Wrong value when copying from global to private memory

62 Views Asked by At

I am currently learning OpenCL and I have this kernel that works just fine when directly accessing the global array, but gives wrong results when using an intermediate value on the private memory, for example, aux on the code below.

__kernel void kernel_cte(__global float *U0,__global float *U1,__constant float *VP0, uint stride, uint nnoi, __constant float *g_W, uint k0, uint k1, float FATMDFX, float FATMDFY, float FATMDFZ) {

uint index = get_global_id(1)*nnoi + get_global_id(0) + k0 * stride;

uint k;
float aux;
aux = U0[index+1];

for(k=k0;k<k1;++k) {
    if(VP0[index] > 0.0f){
      U1[index] = 2.0f * U0[index] - U1[index]
        + FATMDFX * VP0[index] * VP0[index] * (
          + g_W[6] * (U0[index - 6] + U0[index + 6])
          + g_W[5] * (U0[index - 5] + U0[index + 5])
          + g_W[4] * (U0[index - 4] + U0[index + 4])
          + g_W[3] * (U0[index - 3] + U0[index + 3])
          + g_W[2] * (U0[index - 2] + U0[index + 2])
          + g_W[1] * (U0[index - 1] + aux)
          + g_W[0] * U0[index]
        )
        + FATMDFY * VP0[index] * VP0[index] * (
          + g_W[6] * (U0[index - 6 * nnoi] + U0[index + 6 * nnoi])
          + g_W[5] * (U0[index - 5 * nnoi] + U0[index + 5 * nnoi])
          + g_W[4] * (U0[index - 4 * nnoi] + U0[index + 4 * nnoi])
          + g_W[3] * (U0[index - 3 * nnoi] + U0[index + 3 * nnoi])
          + g_W[2] * (U0[index - 2 * nnoi] + U0[index + 2 * nnoi])
          + g_W[1] * (U0[index -     nnoi] + U0[index +     nnoi])
          + g_W[0] * U0[index]
        )
        + FATMDFZ * VP0[index] * VP0[index] * (
          + g_W[6] * (U0[index + 6 * stride] + U0[index - 6 * stride])
          + g_W[5] * (U0[index + 5 * stride] + U0[index - 5 * stride])
          + g_W[4] * (U0[index + 4 * stride] + U0[index - 4 * stride])
          + g_W[3] * (U0[index + 3 * stride] + U0[index - 3 * stride])
          + g_W[2] * (U0[index + 2 * stride] + U0[index - 2 * stride])
          + g_W[1] * (U0[index +     stride] + U0[index -     stride])
          + g_W[0] * U0[index]
        );
    } // end if
    index += stride;
}
}

I would like to use vectors to perform these calculations but I can't understand why the correct value isn't copied to the private memory when I do aux = U0[index+1].

2

There are 2 best solutions below

0
On

If each workitem is working on its own dataset, only thing they need is to commit global memory operations with a fence if they are using them and altering them multiple times in same kernel.

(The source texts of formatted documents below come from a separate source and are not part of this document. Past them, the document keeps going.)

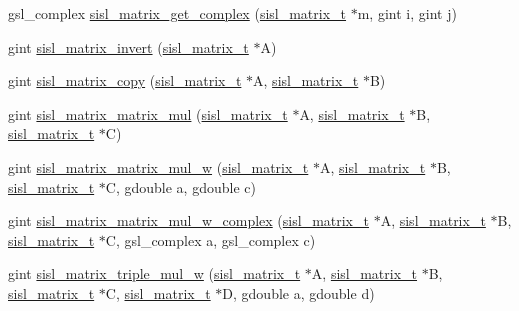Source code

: \begin{DoxyCompactItemize}
gsl\+\_\+complex \mbox{\hyperlink{group__matrix_ga0a0ea595d8beec73a6673101ad348add}{sisl\+\_\+matrix\+\_\+get\+\_\+complex}} (\mbox{\hyperlink{group__matrix_gad147923587b355644defb9bfbf981740}{sisl\+\_\+matrix\+\_\+t}} $\ast$m, gint i, gint j)
\item 
gint \mbox{\hyperlink{group__matrix_ga9ebe378f73157b236e04d65d0d982864}{sisl\+\_\+matrix\+\_\+invert}} (\mbox{\hyperlink{group__matrix_gad147923587b355644defb9bfbf981740}{sisl\+\_\+matrix\+\_\+t}} $\ast$A)
\item 
gint \mbox{\hyperlink{group__matrix_ga76214ff23ddf1c1175d918868ba29b97}{sisl\+\_\+matrix\+\_\+copy}} (\mbox{\hyperlink{group__matrix_gad147923587b355644defb9bfbf981740}{sisl\+\_\+matrix\+\_\+t}} $\ast$A, \mbox{\hyperlink{group__matrix_gad147923587b355644defb9bfbf981740}{sisl\+\_\+matrix\+\_\+t}} $\ast$B)
\item 
gint \mbox{\hyperlink{group__matrix_ga4eba2be7655e4f1b1845709f27994445}{sisl\+\_\+matrix\+\_\+matrix\+\_\+mul}} (\mbox{\hyperlink{group__matrix_gad147923587b355644defb9bfbf981740}{sisl\+\_\+matrix\+\_\+t}} $\ast$A, \mbox{\hyperlink{group__matrix_gad147923587b355644defb9bfbf981740}{sisl\+\_\+matrix\+\_\+t}} $\ast$B, \mbox{\hyperlink{group__matrix_gad147923587b355644defb9bfbf981740}{sisl\+\_\+matrix\+\_\+t}} $\ast$C)
\item 
gint \mbox{\hyperlink{group__matrix_ga1b38f4144079da23373564e920652425}{sisl\+\_\+matrix\+\_\+matrix\+\_\+mul\+\_\+w}} (\mbox{\hyperlink{group__matrix_gad147923587b355644defb9bfbf981740}{sisl\+\_\+matrix\+\_\+t}} $\ast$A, \mbox{\hyperlink{group__matrix_gad147923587b355644defb9bfbf981740}{sisl\+\_\+matrix\+\_\+t}} $\ast$B, \mbox{\hyperlink{group__matrix_gad147923587b355644defb9bfbf981740}{sisl\+\_\+matrix\+\_\+t}} $\ast$C, gdouble a, gdouble c)
\item 
gint \mbox{\hyperlink{group__matrix_ga2a471c9616271db2f9ee139c9fe81969}{sisl\+\_\+matrix\+\_\+matrix\+\_\+mul\+\_\+w\+\_\+complex}} (\mbox{\hyperlink{group__matrix_gad147923587b355644defb9bfbf981740}{sisl\+\_\+matrix\+\_\+t}} $\ast$A, \mbox{\hyperlink{group__matrix_gad147923587b355644defb9bfbf981740}{sisl\+\_\+matrix\+\_\+t}} $\ast$B, \mbox{\hyperlink{group__matrix_gad147923587b355644defb9bfbf981740}{sisl\+\_\+matrix\+\_\+t}} $\ast$C, gsl\+\_\+complex a, gsl\+\_\+complex c)
\item 
gint \mbox{\hyperlink{group__matrix_gaf23a4fdd6ccbcc355f2e48ccf12deed4}{sisl\+\_\+matrix\+\_\+triple\+\_\+mul\+\_\+w}} (\mbox{\hyperlink{group__matrix_gad147923587b355644defb9bfbf981740}{sisl\+\_\+matrix\+\_\+t}} $\ast$A, \mbox{\hyperlink{group__matrix_gad147923587b355644defb9bfbf981740}{sisl\+\_\+matrix\+\_\+t}} $\ast$B, \mbox{\hyperlink{group__matrix_gad147923587b355644defb9bfbf981740}{sisl\+\_\+matrix\+\_\+t}} $\ast$C, \mbox{\hyperlink{group__matrix_gad147923587b355644defb9bfbf981740}{sisl\+\_\+matrix\+\_\+t}} $\ast$D, gdouble a, gdouble d)

\end{DoxyCompactItemize}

For example, U1[index] in code below needs committing to global memory if it is not meant to be cached.

mem_fence(CLK_GLOBAL_MEM_FENCE);
if(VP0[index] > 0.0f){
      U1[index] = 2.0f * U0[index] - U1[index]
        + FATMDFX * VP0[index] * VP0[index] * (
          + g_W[6] * (U0[index - 6] + U0[index + 6])
          + g_W[5] * (U0[index - 5] + U0[index + 5])
          + g_W[4] * (U0[index - 4] + U0[index + 4])
          + g_W[3] * (U0[index - 3] + U0[index + 3])
          + g_W[2] * (U0[index - 2] + U0[index + 2])
          + g_W[1] * (U0[index - 1] + aux)
          + g_W[0] * U0[index]
        )
        + FATMDFY * VP0[index] * VP0[index] * (
          + g_W[6] * (U0[index - 6 * nnoi] + U0[index + 6 * nnoi])
          + g_W[5] * (U0[index - 5 * nnoi] + U0[index + 5 * nnoi])
          + g_W[4] * (U0[index - 4 * nnoi] + U0[index + 4 * nnoi])
          + g_W[3] * (U0[index - 3 * nnoi] + U0[index + 3 * nnoi])
          + g_W[2] * (U0[index - 2 * nnoi] + U0[index + 2 * nnoi])
          + g_W[1] * (U0[index -     nnoi] + U0[index +     nnoi])
          + g_W[0] * U0[index]
        )
        + FATMDFZ * VP0[index] * VP0[index] * (
          + g_W[6] * (U0[index + 6 * stride] + U0[index - 6 * stride])
          + g_W[5] * (U0[index + 5 * stride] + U0[index - 5 * stride])
          + g_W[4] * (U0[index + 4 * stride] + U0[index - 4 * stride])
          + g_W[3] * (U0[index + 3 * stride] + U0[index - 3 * stride])
          + g_W[2] * (U0[index + 2 * stride] + U0[index - 2 * stride])
          + g_W[1] * (U0[index +     stride] + U0[index -     stride])
          + g_W[0] * U0[index]
        );
mem_fence(CLK_GLOBAL_MEM_FENCE);

because either GPU out-of-order instruction execution capability or compiler can reorder reads/writes without asking and fence/barrier is stopping them doing that and keeps order the way developer needs.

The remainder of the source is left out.